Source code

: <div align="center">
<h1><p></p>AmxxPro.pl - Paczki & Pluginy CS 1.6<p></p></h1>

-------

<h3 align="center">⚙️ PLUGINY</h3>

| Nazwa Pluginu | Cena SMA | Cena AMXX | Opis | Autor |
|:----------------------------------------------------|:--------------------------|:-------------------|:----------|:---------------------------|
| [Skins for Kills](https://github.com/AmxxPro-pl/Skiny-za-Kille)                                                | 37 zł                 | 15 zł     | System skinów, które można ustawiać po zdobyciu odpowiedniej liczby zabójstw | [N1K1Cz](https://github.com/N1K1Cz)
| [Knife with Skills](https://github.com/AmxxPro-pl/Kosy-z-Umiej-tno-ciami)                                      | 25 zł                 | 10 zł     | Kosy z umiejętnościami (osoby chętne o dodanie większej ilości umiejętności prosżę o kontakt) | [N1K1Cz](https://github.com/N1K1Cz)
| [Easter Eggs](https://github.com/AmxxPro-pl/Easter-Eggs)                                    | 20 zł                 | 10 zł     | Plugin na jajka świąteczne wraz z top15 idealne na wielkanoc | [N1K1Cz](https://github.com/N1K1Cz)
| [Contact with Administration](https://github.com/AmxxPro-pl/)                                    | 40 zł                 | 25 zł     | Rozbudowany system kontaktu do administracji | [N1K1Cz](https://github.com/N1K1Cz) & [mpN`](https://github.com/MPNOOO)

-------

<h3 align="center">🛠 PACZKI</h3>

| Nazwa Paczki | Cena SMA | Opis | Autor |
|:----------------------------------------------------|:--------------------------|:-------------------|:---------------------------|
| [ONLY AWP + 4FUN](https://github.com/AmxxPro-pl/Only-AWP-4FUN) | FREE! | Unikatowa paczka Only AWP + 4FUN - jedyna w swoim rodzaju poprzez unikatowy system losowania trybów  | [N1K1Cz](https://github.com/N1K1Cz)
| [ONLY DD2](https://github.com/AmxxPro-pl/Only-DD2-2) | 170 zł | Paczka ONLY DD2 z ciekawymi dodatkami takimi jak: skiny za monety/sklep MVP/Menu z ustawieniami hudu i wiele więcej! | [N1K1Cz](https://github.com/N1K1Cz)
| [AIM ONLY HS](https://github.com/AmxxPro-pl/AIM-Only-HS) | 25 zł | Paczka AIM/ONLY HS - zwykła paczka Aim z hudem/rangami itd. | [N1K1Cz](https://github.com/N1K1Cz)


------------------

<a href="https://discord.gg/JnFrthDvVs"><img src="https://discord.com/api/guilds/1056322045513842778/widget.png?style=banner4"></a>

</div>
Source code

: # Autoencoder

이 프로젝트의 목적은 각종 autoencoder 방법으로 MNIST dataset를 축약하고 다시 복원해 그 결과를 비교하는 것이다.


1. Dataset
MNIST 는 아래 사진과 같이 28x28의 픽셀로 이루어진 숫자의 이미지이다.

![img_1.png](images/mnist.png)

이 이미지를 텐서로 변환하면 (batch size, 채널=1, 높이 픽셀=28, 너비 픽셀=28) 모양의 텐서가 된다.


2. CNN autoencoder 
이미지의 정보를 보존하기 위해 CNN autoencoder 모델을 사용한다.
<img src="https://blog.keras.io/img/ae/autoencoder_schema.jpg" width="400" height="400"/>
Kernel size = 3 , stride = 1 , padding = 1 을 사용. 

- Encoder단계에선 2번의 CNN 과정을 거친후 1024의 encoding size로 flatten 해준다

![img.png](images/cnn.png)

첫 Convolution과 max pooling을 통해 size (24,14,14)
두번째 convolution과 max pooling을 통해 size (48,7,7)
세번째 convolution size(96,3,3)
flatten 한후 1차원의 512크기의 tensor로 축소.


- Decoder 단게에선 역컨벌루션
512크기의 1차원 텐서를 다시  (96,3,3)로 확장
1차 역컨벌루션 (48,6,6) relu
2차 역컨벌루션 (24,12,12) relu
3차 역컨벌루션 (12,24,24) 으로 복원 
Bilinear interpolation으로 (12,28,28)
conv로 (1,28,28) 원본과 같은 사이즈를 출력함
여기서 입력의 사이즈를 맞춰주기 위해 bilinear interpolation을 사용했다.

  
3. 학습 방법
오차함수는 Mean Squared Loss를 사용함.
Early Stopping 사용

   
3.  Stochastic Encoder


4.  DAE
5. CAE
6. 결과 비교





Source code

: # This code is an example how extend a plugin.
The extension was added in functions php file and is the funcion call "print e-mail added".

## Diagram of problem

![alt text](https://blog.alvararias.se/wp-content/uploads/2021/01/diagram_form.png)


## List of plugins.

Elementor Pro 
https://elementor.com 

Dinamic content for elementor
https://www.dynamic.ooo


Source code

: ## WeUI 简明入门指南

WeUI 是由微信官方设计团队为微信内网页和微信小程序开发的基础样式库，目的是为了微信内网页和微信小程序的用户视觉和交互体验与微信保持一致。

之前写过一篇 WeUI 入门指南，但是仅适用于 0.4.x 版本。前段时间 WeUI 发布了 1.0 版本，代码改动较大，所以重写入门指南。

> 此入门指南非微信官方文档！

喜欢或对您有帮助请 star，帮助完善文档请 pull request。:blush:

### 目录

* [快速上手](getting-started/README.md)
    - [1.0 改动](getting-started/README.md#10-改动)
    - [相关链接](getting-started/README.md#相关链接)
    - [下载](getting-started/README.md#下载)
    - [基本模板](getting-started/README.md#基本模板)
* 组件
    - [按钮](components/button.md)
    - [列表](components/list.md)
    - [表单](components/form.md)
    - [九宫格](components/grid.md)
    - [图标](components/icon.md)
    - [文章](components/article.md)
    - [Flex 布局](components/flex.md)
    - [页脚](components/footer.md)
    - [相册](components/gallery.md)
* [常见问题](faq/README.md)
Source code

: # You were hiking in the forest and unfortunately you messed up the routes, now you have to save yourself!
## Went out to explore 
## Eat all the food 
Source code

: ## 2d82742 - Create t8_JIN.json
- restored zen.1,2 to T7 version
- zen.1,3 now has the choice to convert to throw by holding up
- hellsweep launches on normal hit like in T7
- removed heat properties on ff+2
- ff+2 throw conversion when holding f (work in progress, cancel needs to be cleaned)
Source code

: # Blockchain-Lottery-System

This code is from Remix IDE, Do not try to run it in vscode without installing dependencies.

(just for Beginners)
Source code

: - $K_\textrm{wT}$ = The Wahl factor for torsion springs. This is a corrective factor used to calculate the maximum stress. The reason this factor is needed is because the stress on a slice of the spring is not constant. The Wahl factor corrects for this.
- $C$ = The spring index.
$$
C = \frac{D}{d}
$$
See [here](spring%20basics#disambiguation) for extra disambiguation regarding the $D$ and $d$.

__________________________________________________

Take the lines above from the one containing "세번째 convolution size(96,3,3)" down to the one containing "to save yourself!", and transcribe them exactly, both ends included.

TASK RESPONSE ▸
세번째 convolution size(96,3,3)
flatten 한후 1차원의 512크기의 tensor로 축소.


- Decoder 단게에선 역컨벌루션
512크기의 1차원 텐서를 다시  (96,3,3)로 확장
1차 역컨벌루션 (48,6,6) relu
2차 역컨벌루션 (24,12,12) relu
3차 역컨벌루션 (12,24,24) 으로 복원 
Bilinear interpolation으로 (12,28,28)
conv로 (1,28,28) 원본과 같은 사이즈를 출력함
여기서 입력의 사이즈를 맞춰주기 위해 bilinear interpolation을 사용했다.

  
3. 학습 방법
오차함수는 Mean Squared Loss를 사용함.
Early Stopping 사용

   
3.  Stochastic Encoder


4.  DAE
5. CAE
6. 결과 비교





Source code

: # This code is an example how extend a plugin.
The extension was added in functions php file and is the funcion call "print e-mail added".

## Diagram of problem

![alt text](https://blog.alvararias.se/wp-content/uploads/2021/01/diagram_form.png)


## List of plugins.

Elementor Pro 
https://elementor.com 

Dinamic content for elementor
https://www.dynamic.ooo


Source code

: ## WeUI 简明入门指南

WeUI 是由微信官方设计团队为微信内网页和微信小程序开发的基础样式库，目的是为了微信内网页和微信小程序的用户视觉和交互体验与微信保持一致。

之前写过一篇 WeUI 入门指南，但是仅适用于 0.4.x 版本。前段时间 WeUI 发布了 1.0 版本，代码改动较大，所以重写入门指南。

> 此入门指南非微信官方文档！

喜欢或对您有帮助请 star，帮助完善文档请 pull request。:blush:

### 目录

* [快速上手](getting-started/README.md)
    - [1.0 改动](getting-started/README.md#10-改动)
    - [相关链接](getting-started/README.md#相关链接)
    - [下载](getting-started/README.md#下载)
    - [基本模板](getting-started/README.md#基本模板)
* 组件
    - [按钮](components/button.md)
    - [列表](components/list.md)
    - [表单](components/form.md)
    - [九宫格](components/grid.md)
    - [图标](components/icon.md)
    - [文章](components/article.md)
    - [Flex 布局](components/flex.md)
    - [页脚](components/footer.md)
    - [相册](components/gallery.md)
* [常见问题](faq/README.md)
Source code

: # You were hiking in the forest and unfortunately you messed up the routes, now you have to save yourself!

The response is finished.